It’s valued at over 2 billion USD, has more users than the population of the US and UK combined, and is the fourth most popular app in China. But if you’ve never heard of the live-streaming app Kuaishou (快手, literally “Fast Hand”), you’re not alone.

On Kuaishou (or Kwai, as the English version is called), the stars are rural nobodies and their acts are worlds apart from the attractive urbanites paid to document branded lifestyles on mainstream apps like UpLive, YY, and Six Rooms, or celebrity app Huajiao. On Kuaishou, instead, there’s the 46-year-old woman who made a living eating everything from light bulbs to bugs and cacti; the heavily obese nine-year-old whose mother filmed him swigging from a beer bottle, carrying a lit cigarette; the 15-year-old proudly displaying her baby bump.

It is characters like these that have earned Kuaishou an unenviable reputation of being coarse and exploitative, an image that its CEO, Su Hua, takes issue with. “In most cases the videos are simple depictions of joyful moments in everyday situations,” Su told the Chinese site TechNode last June.
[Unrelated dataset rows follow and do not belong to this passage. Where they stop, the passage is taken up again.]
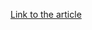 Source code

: [Link to the article](https://www.esentire.com/blog/onlydcratfans-malware-distributed-using-explicit-lures-of-onlyfans-pages-and-other-adult-content)

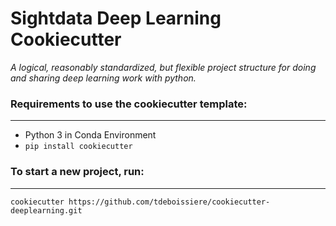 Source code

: # Sightdata Deep Learning Cookiecutter 

_A logical, reasonably standardized, but flexible project structure for doing and sharing deep learning work with python._

### Requirements to use the cookiecutter template:
-----------
 - Python 3 in Conda Environment
 - `pip install cookiecutter`


### To start a new project, run:
------------

    cookiecutter https://github.com/tdeboissiere/cookiecutter-deeplearning.git
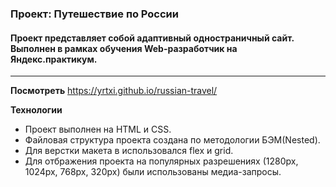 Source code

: ### Проект: Путешествие по России
#### Проект представляет собой адаптивный одностраничный сайт. Выполнен в рамках обучения Web-разработчик на Яндекс.практикум.
------
**Посмотреть**
https://yrtxi.github.io/russian-travel/

**Технологии**
* Проект выполнен на HTML и CSS. 
* Файловая структура проекта создана по методологии БЭМ(Nested). 
* Для верстки макета в использовался flex и grid.
* Для отбражения проекта на популярных разрешениях (1280px, 1024px, 768px, 320px) были использованы медиа-запросы.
Kuaishou’s fanbase is the 674 million-strong, lower-middle and working classes from parts of the country rarely depicted on mainstream TV or cinema screens—rural, undeveloped, mostly impoverished. They are the people who deliver your takeouts, serve your meals, manicure your nails and put together your iPhones. And what they sometimes lack in means or sophistication, they often make up for in enthusiasm, humor, innovation, and authenticity.
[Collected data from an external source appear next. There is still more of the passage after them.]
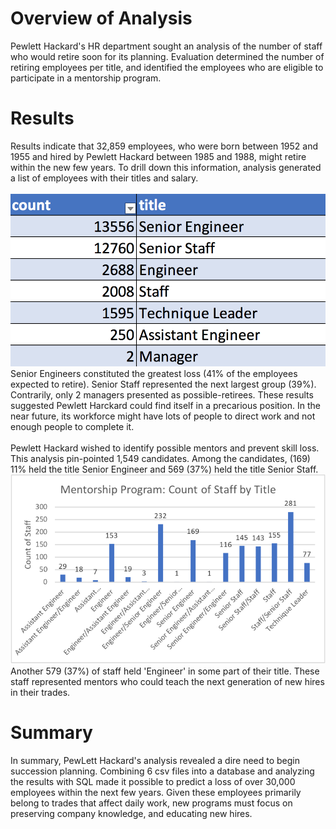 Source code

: # Overview of Analysis
Pewlett Hackard's HR department sought an analysis of the number of staff who would retire soon for its planning. Evaluation determined the number of retiring employees per title, and identified the employees who are eligible to participate in a mentorship program.  
# Results
Results indicate that 32,859 employees, who were born between 1952 and 1955 and hired by Pewlett Hackard between 1985 and 1988, might retire within the new few years. To drill down this information, analysis generated a list of employees with their titles and salary. 
\
\
!["Chart_Employees_Retiring.png](https://github.com/dagibbins186/Pewlett-Hackard-Analysis/blob/main/Pewlett-Hackard-Analysis%20Folder/Images/Chart_Employees_Retiring.png)
\
Senior Engineers constituted the greatest loss (41% of the employees expected to retire). Senior Staff represented the next largest group (39%). Contrarily, only 2 managers presented as possible-retirees. These results suggested Pewlett Harckard could find itself in a precarious position. In the near future, its workforce might have lots of people to direct work and not enough people to complete it.
\
\
Pewlett Hackard wished to identify possible mentors and prevent skill loss. This analysis pin-pointed 1,549 candidates. Among the candidates, (169) 11% held the title Senior Engineer and 569 (37%) held the title Senior Staff. 
\
!["MentorshipProgramChart.png"](https://github.com/dagibbins186/Pewlett-Hackard-Analysis/blob/main/Pewlett-Hackard-Analysis%20Folder/Images/MentorshipProgramChart.png)
\
Another 579 (37%) of staff held 'Engineer' in some part of their title. These staff represented mentors who could teach the next generation of new hires in their trades.

# Summary
In summary, PewLett Hackard's analysis revealed a dire need to begin succession planning. Combining 6 csv files into a database and analyzing the results with SQL made it possible to predict a loss of over 30,000 employees within the next few years. Given these employees primarily belong to trades that affect daily work, new programs must focus on preserving company knowledge, and educating new hires.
To many of them, Kuaishou is a celebration of “real China,” as well as a rare, sometimes lucrative opportunity to grab some limelight. Attention seekers perform outlandish stunts for clicks and cash, such as lighting firecrackers on foreheads (or under groins), quaffing down bottles of high-strength baijiu or, in the case of one foolhardy foodie in Sichuan, downing a full glass of super-spicy chili oil (he ended up in hospital with severe tonsillitis and a stomach abscess for his troubles).
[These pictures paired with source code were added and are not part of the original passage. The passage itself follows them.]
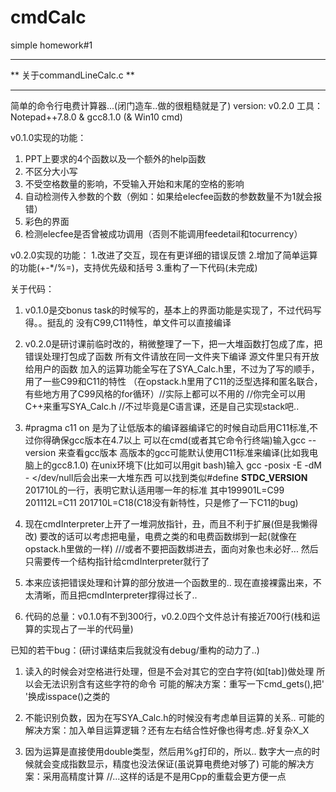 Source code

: # cmdCalc
simple homework#1

*****************************
**  关于commandLineCalc.c  **
*****************************
简单的命令行电费计算器...(闭门造车..做的很粗糙就是了)
version: v0.2.0
工具：Notepad++7.8.0 & gcc8.1.0 (& Win10 cmd)


v0.1.0实现的功能：
1. PPT上要求的4个函数以及一个额外的help函数
2. 不区分大小写
3. 不受空格数量的影响，不受输入开始和末尾的空格的影响
4. 自动检测传入参数的个数（例如：如果给elecfee函数的参数数量不为1就会报错）
5. 彩色的界面
6. 检测elecfee是否曾被成功调用（否则不能调用feedetail和tocurrency）

v0.2.0实现的功能：
1.改进了交互，现在有更详细的错误反馈
2.增加了简单运算的功能(+-*/%=)，支持优先级和括号
3.重构了一下代码(未完成)

关于代码：
1. v0.1.0是交bonus task的时候写的，基本上的界面功能是实现了，不过代码写得。。挺乱的
   没有C99,C11特性，单文件可以直接编译
   
2. v0.2.0是研讨课前临时改的，稍微整理了一下，把一大堆函数打包成了库，把错误处理打包成了函数
   所有文件请放在同一文件夹下编译
   源文件里只有开放给用户的函数
   加入的运算功能全写在了SYA_Calc.h里，不过为了写的顺手，用了一些C99和C11的特性 
   （在opstack.h里用了C11的泛型选择和匿名联合，有些地方用了C99风格的for循环）//实际上都可以不用的
   //你完全可以用C++来重写SYA_Calc.h  //不过毕竟是C语言课，还是自己实现stack吧..
   
3. #pragma c11 on 是为了让低版本的编译器编译它的时候自动启用C11标准,不过你得确保gcc版本在4.7以上
   可以在cmd(或者其它命令行终端)输入gcc --version 来查看gcc版本
   高版本的gcc可能默认使用C11标准来编译(比如我电脑上的gcc8.1.0)
   在unix环境下(比如可以用git bash)输入 gcc -posix -E -dM - </dev/null后会出来一大堆东西
   可以找到类似#define __STDC_VERSION__ 201710L的一行，表明它默认适用哪一年的标准 
   其中199901L=C99 201112L=C11 201710L=C18(C18没有新特性，只是修了一下C11的bug)
   
4. 现在cmdInterpreter上开了一堆洞放指针，丑，而且不利于扩展(但是我懒得改)
   要改的话可以考虑把电量，电费之类的和电费函数绑到一起(就像在opstack.h里做的一样)
   ///或者不要把函数绑进去，面向对象也未必好...
   然后只需要传一个结构指针给cmdInterpreter就行了
   
5. 本来应该把错误处理和计算的部分放进一个函数里的..
   现在直接裸露出来，不太清晰，而且把cmdInterpreter撑得过长了..
   
6. 代码的总量：v0.1.0有不到300行，v0.2.0四个文件总计有接近700行(栈和运算的实现占了一半的代码量)

已知的若干bug：(研讨课结束后我就没有debug/重构的动力了..)
1. 读入的时候会对空格进行处理，但是不会对其它的空白字符(如[tab])做处理
   所以会无法识别含有这些字符的命令
   可能的解决方案：重写一下cmd_gets(),把' '换成isspace()之类的

2. 不能识别负数，因为在写SYA_Calc.h的时候没有考虑单目运算的关系..
   可能的解决方案：加入单目运算逻辑？还有左右结合性好像也得考虑..好复杂X_X
   
3. 因为运算是直接使用double类型，然后用%g打印的，所以..
   数字大一点的时候就会变成指数显示，精度也没法保证(虽说算电费绝对够了)
   可能的解决方案：采用高精度计算   //...这样的话是不是用Cpp的重载会更方便一点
In his studio, producer Dai Rui still performs shows for old time’s sake and to keep his fans happy

For less extroverted types, Kuaishou offers a chance to showcase real talent on a platform they can not only control, but directly profit from (fans show their appreciation by donating virtual gifts such as beer, flowers, and fancy cars; these can be converted to real currency, with the proceeds split equally between the recipient and the platform). There are decent earners like Qi Zhi’ang from Liaoning province, who posts videos playing guitar while his mother sings; the 17-year-old easily makes around 20,000 RMB a month from his 65 million paying fans. Or more modest moneymakers like Tangshan taxi driver Zhao Xinlong, who moonlights as Zhao Long’er, nighttime raconteur, cracking ribald jokes to around 100,000 viewers who, together with advertisements for health products and Vietnamese “gold,” make him a much-needed extra 6,000 RMB a month, according to The Economist.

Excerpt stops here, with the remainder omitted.